Despite a number of studies addressing the pathophysiology of hepatic IRI, a gold standard test for early diagnosis and evaluation of IRI remains elusive. This study investigated the metabolic alterations in a rat model of hepatic IRI using the in vivo hyperpolarized ¹³C MRS and metabolic imaging. Hyperpolarized 13 C MRS with IVIM-DWI was performed on the liver of 7 sham-operated control rats and 7 rats before and after hepatic IRI. The hepatic IRI-induced rats showed significantly higher ratios of [1-13 C] alanine/pyruvate, [1-13 C] alanine/tC, [1-13 C] lactate/pyruvate and [1-13 C] lactate/tC compared with both sham-operated controls and rats before IRI, whereas [1-13 C] pyruvate/tC ratio was decreased in IRI-induced rats.

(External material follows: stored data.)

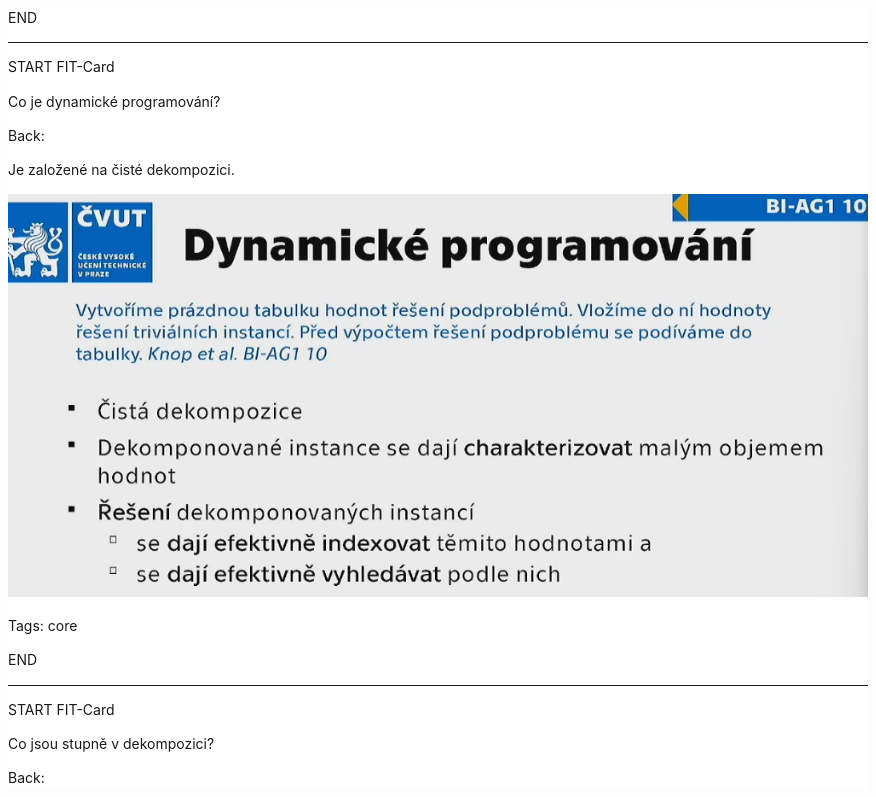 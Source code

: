 END

---


START
FIT-Card

Co je dynamické programování?

Back:

Je založené na čisté dekompozici.

![](../../Assets/Pasted%20image%2020241221174250.png)

Tags: core

END

---

START
FIT-Card

Co jsou stupně v dekompozici?

Back:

In IVIM-DWI study, apparent diffusion coefficient (ADC), f and D values in rats after hepatic IRI were significantly lower than those of rats before IRI and sham-operated controls. The levels of [1-13 C] alanine and [1-13 C] lactate were negatively correlated with ADC, f and D values, whereas the level of [1-13 C] pyruvate was positively correlated with these values. The levels of [1-13 C] alanine, [1-13 C] lactate and [1-13 C] pyruvate in conjunction with IVIM-DWI will be helpful to evaluate the hepatic IRI as well as these findings can be useful in understanding the biochemical mechanism associated with hepatic damage.